O filme conta a história de um casal que tem um filho de 35 anos, solteirão, e que não quer saber se sair da casa dos pais. Eles resolvem contratar uma moça que os ajudará a tirar o filho de casa. Só que no meio do caminho, a profissional se apaixona pelo rapaz e ele por ela, e daí advém uma série de desdobramentos que prendem o público à trama.
A questão que me chamou a atenção no filme é a seguinte: os filhos acabam ficando na casa dos pais nem tanto pela mordomia e pelo conforto que têm lá, mas muito mais pela falta de autoestima. A falta de confiança em si mesmos, em seu potencial para viver uma vida própria, um relacionamento, constituir uma família, manter essa família, conquistar e manter uma boa posição profissional, etc., os faz ficar “atrasando” a saída da casa dos pais.
De outro lado, os pais, muitas vezes por medo de se verem sozinhos novamente, ficam contribuindo às vezes conscientemente, e muitas vezes, inconscientemente, para que os filhos não saiam de casa. Em geral, os pais, absorvidos na tarefa de cuidar da prole, há tempos não se veem e não se reconhecem mais como casal e a saída de casa dos filhos os obriga a enfrentar a verdade de seu relacionamento.
É claro que, da parte dos filhos, a falta de autoestima não é a única explicação para esse fato, mas hoje gostaria de falar da importância de se entender a questão sob esse ponto de vista.
Vivemos uma era extremamente competitiva e as oportunidades de trabalho e desenvolvimento profissional não estão disponíveis a todos. Primeiro há muito mais profissionais formados do que o mercado consegue absorver, e depois, muitos desses profissionais têm uma formação deficitária, seja porque estudar bem tem um alto custo nesse País, ou porque só o estudo não dá conta de uma boa e completa formação.

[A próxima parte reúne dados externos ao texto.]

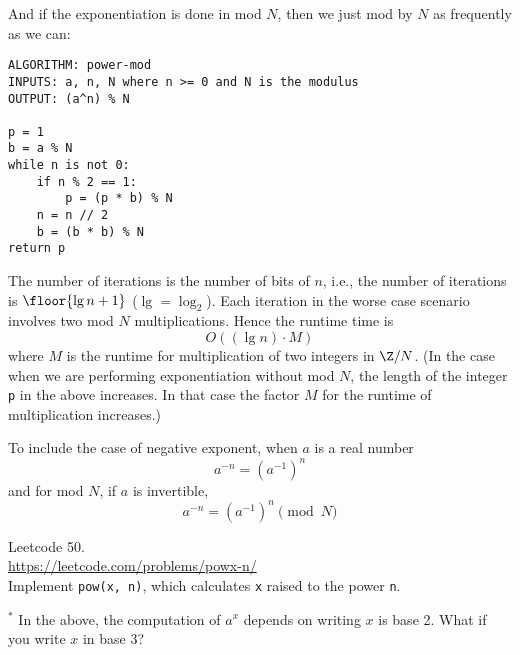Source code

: And if the exponentiation is done in mod $N$, then we just
mod by $N$ as frequently as we can:
\begin{Verbatim}[frame=single,fontsize=\footnotesize]
ALGORITHM: power-mod
INPUTS: a, n, N where n >= 0 and N is the modulus
OUTPUT: (a^n) % N

p = 1
b = a % N
while n is not 0:
    if n % 2 == 1:
        p = (p * b) % N
    n = n // 2 
    b = (b * b) % N
return p    
\end{Verbatim}

The number of iterations is the number of bits of $n$, i.e.,
the number of iterations is $\floor{\lg n + 1}$ ($\lg = \log_2$).
Each iteration in the worse case scenario involves
two mod $N$ multiplications.
Hence the runtime time is
\[
O((\lg n) \cdot M)
\]
where $M$ is the runtime for multiplication of two integers in $\Z/N$.
(In the case when we are performing exponentiation without mod $N$,
the length of the integer \verb!p! in the above increases.
In that case the factor $M$ for the runtime of multiplication increases.)


To include the case of negative exponent, when $a$ is a real number
\[
a^{-n} = (a^{-1})^n
\]
and for mod $N$, if $a$ is invertible,
\[
a^{-n} = (a^{-1})^n \pmod{N}
\]

\begin{ex}
  Leetcode 50.\\
  \url{https://leetcode.com/problems/powx-n/}\\
  Implement \verb!pow(x, n)!,
  which calculates \verb!x! raised to the power
  \verb!n!.
\end{ex}


\begin{ex}$^*$
  In the above, the computation of $a^x$ depends on writing $x$ is base 2.
  What if you write $x$ in base 3?
\end{ex}
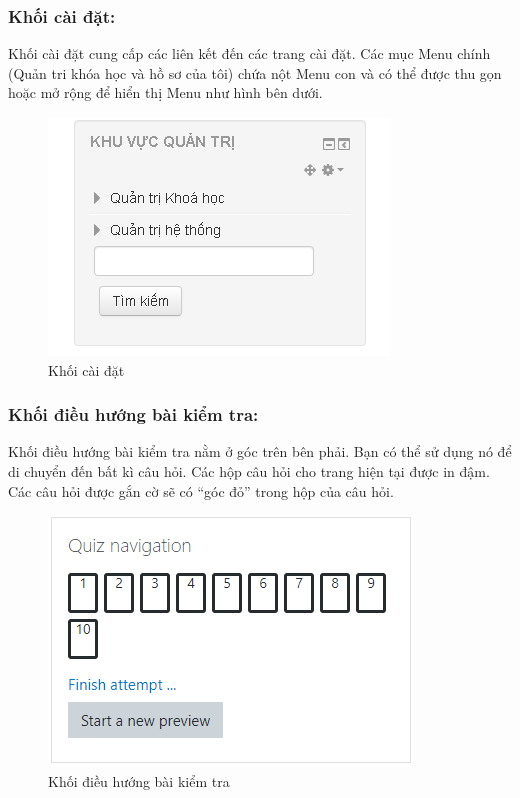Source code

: \subsubsection{Khối cài đặt:}
Khối cài đặt cung cấp các liên kết đến các trang cài đặt. Các mục Menu chính (Quản tri khóa học và hồ sơ của tôi) chứa nột Menu con và có thể được thu gọn hoặc mở rộng để hiển thị Menu như hình bên dưới.
\begin{center}
	\begin{figure}[htp]
		\begin{center}
			\includegraphics[scale=1]{img/khoicaidat}
		\end{center}
		\caption{Khối cài đặt}
		\label{refhinh6}
	\end{figure}
\end{center}

\subsubsection{Khối điều hướng bài kiểm tra:}
Khối điều hướng bài kiểm tra nằm ở góc trên bên phải. Bạn có thể sử dụng nó để di chuyển đến bất kì câu hỏi. Các hộp câu hỏi cho trang hiện tại được in đậm. Các câu hỏi được gắn cờ sẽ có “góc đỏ” trong hộp của câu hỏi.
\begin{center}
	\begin{figure}[htp]
		\begin{center}
			\includegraphics[scale=1]{img/khoibaikiemtra}
		\end{center}
		\caption{Khối điều hướng bài kiểm tra}
		\label{refhinh7}
	\end{figure}
\end{center}

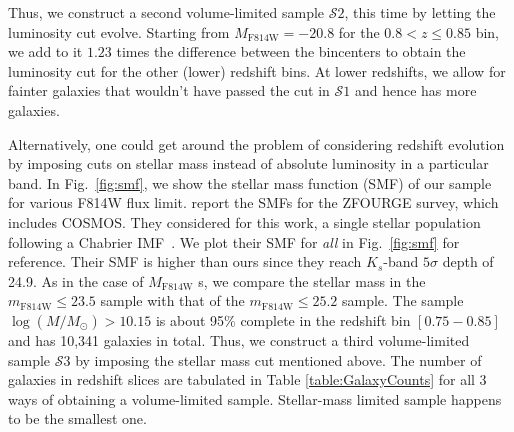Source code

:\documentclass[twocolumn,useAMS,usenatbib]{mn2e}
\newcommand{\s}{\ensuremath{\mathcal{S}}}
\begin{document}
Thus, we construct a second volume-limited sample \s$2$, this time by letting the luminosity cut evolve. Starting from $M_\text{F814W} = -20.8$ for the $0.8<z\le0.85$ bin, we add to it $1.23$ times the difference between the
bincenters to obtain the luminosity cut for the other (lower) redshift bins. At lower redshifts, we allow for fainter galaxies that wouldn't have passed the cut in \s$1$ and hence has more galaxies.



Alternatively, one could get around the problem of considering redshift evolution by imposing cuts on stellar mass instead of absolute luminosity in a particular band. In Fig.~\ref{fig:smf}, we show the stellar mass function (SMF) of our sample for various F814W flux limit.
\cite{Tomczak_SMF} report the SMFs for the ZFOURGE survey, which includes COSMOS. They considered for this work, a single stellar population following a Chabrier IMF~\citep{ChabrierIMF}. 
We plot their SMF for \emph{all} in Fig.~\ref{fig:smf} for
reference. Their SMF is higher than ours since they reach $K_s$-band
$5\sigma$ depth of 24.9. 
As in the case of $M_\text{F814W}$ s, we compare the stellar mass in the $m_\text{F814W}\le23.5$ sample with that of the $m_\text{F814W}\le25.2$ sample. 
The sample $\log(M/M_\odot) > 10.15$ is about 95\% complete in the redshift bin $\left[ 0.75 - 0.85\right]$ and has 10,341 galaxies in total.
Thus, we construct a third volume-limited sample \s$3$ by imposing the stellar mass cut mentioned above. The number of galaxies in redshift slices
are tabulated in Table \ref{table:GalaxyCounts} for all 3 ways of obtaining a volume-limited sample. Stellar-mass limited sample happens to be the smallest one.
\end{document}
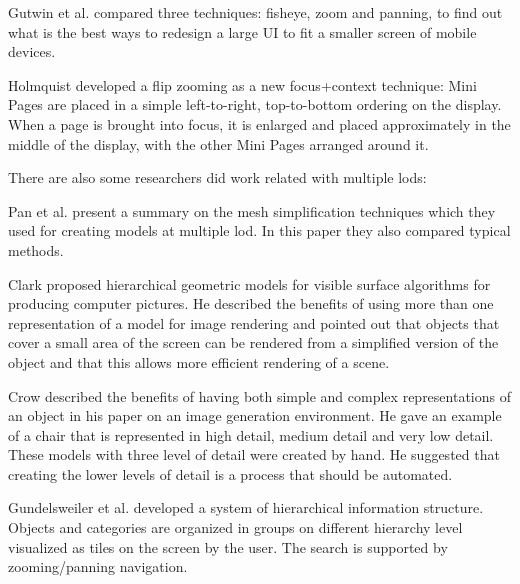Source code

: Gutwin et al. \cite{gutwin2004interacting} compared three techniques: fisheye, zoom and panning, to find out what is the best ways to redesign a large UI to fit a smaller screen of mobile devices.

Holmquist \cite{holmquist1998zoom} developed a flip zooming as a new focus+context technique: Mini Pages are placed in a simple left-to-right, top-to-bottom ordering on the display. When a page is brought into focus, it is enlarged and placed approximately in the middle of the display, with the other Mini Pages arranged around it.

There are also some researchers did work related with multiple \glspl{lod}:

Pan et al. \cite{zhigeng1998overview} present a summary on the mesh simplification techniques which they used for creating models at multiple \gls{lod}. In this paper they also compared typical methods.

Clark \cite{clark1976hierarchical} proposed hierarchical geometric models for visible surface algorithms for producing computer pictures. He described the benefits of using more than one representation of a model for image rendering and pointed out that objects that cover a small area of the screen can be rendered from a simplified version of the object and that this allows more efficient rendering of a scene.

Crow described the benefits of having both simple and complex representations of an object in his paper on an image generation environment.\cite{crow1982more} He gave an example of a chair that is represented in high detail, medium detail and very low detail. These models with three level of detail were created by hand. He suggested that creating the lower levels of detail is a process that should be automated.

Gundelsweiler et al. \cite{gundelsweiler2007zeus} developed a system of hierarchical information structure. Objects and categories are organized in groups on different hierarchy level visualized as tiles on the screen by the user. The search is supported by zooming/panning navigation.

Assim, é necessária a experiência no mercado de trabalho para que o profissional venha a ganhar corpo, e com isso, confiança naquilo que faz.
Muitas vezes os relacionamentos oferecem essa parcela de autoconfiança que falta às pessoas e isso ajuda na entrada e permanência no mercado de trabalho. Outras vezes, o desenvolvimento profissional melhora a autoestima do indivíduo e com isso ele se sente mais livre e animado a compartilhar sua vida com outra pessoa. Ele está vendo sua trajetória profissional ser feita e sente-se impelido a criar a dar continuidade à sua história pessoal e familiar.
Mas e quando nem uma e nem outra área da vida da pessoa andam bem? E quando os próprios pais, por temerem o reencontro com o outro do par, às vezes também por falta de autoestima, pelo medo de serem rejeitados ou de não serem mais amados pelo outro, ficam impedindo os filhos de seguirem seu próprio rumo?
Se observarmos nossas famílias e as relações mais próximas vamos ver uma série de exemplos parecidos. E muitas vezes percebemos que as pessoas estão aparentemente adaptadas à situação, mas o melhor seria dizer “acomodadas”. Isso porque essas pessoas não querem mexer no que causa sofrimento. Para os filhos, enxergar o verdadeiro motivo que os mantém na casa dos pais, os leva a encarar seus temores, suas faltas e a baixa autoestima, o que traz profunda dor. Para os pais, não é diferente. Reencontrar-se como homem e mulher depois de uma verdadeira “saga” como pai e mãe não é tarefa simples.
É preciso muita coragem para lidar com essa situação. Sair do casulo significa correr riscos, principalmente o risco de descobrir que não se é tão feliz assim quanto se pensava, não se é tão especial como se imaginava, e o risco de sermos rejeitados pelo outro.
Em primeiro lugar é preciso ser honesto consigo mesmo e admitir que se está vivendo essa situação, por mais triste que seja. Depois é começar a enfrentar dia-a-dia nossos temores, medos e ilusões. Só quando assumimos nossas verdades, sejam elas agradáveis ou não, é que podemos fazer algo com elas. Enquanto fecharmos os olhos para o que acontece, não se pode mudar o rumo das coisas. Mas quando assumimos nossa verdade interior, nós estamos nos assumindo integralmente e, nesse momento, a roda da autoestima já começa a girar a nosso favor. É dentro de nós mesmos que se encontra a inesgotável fonte de recursos e de amor próprio. E nessa tarefa, pais e filhos podem se apoiar, se ajudar e caminhar juntos em direção a uma vida mais plena e mais feliz.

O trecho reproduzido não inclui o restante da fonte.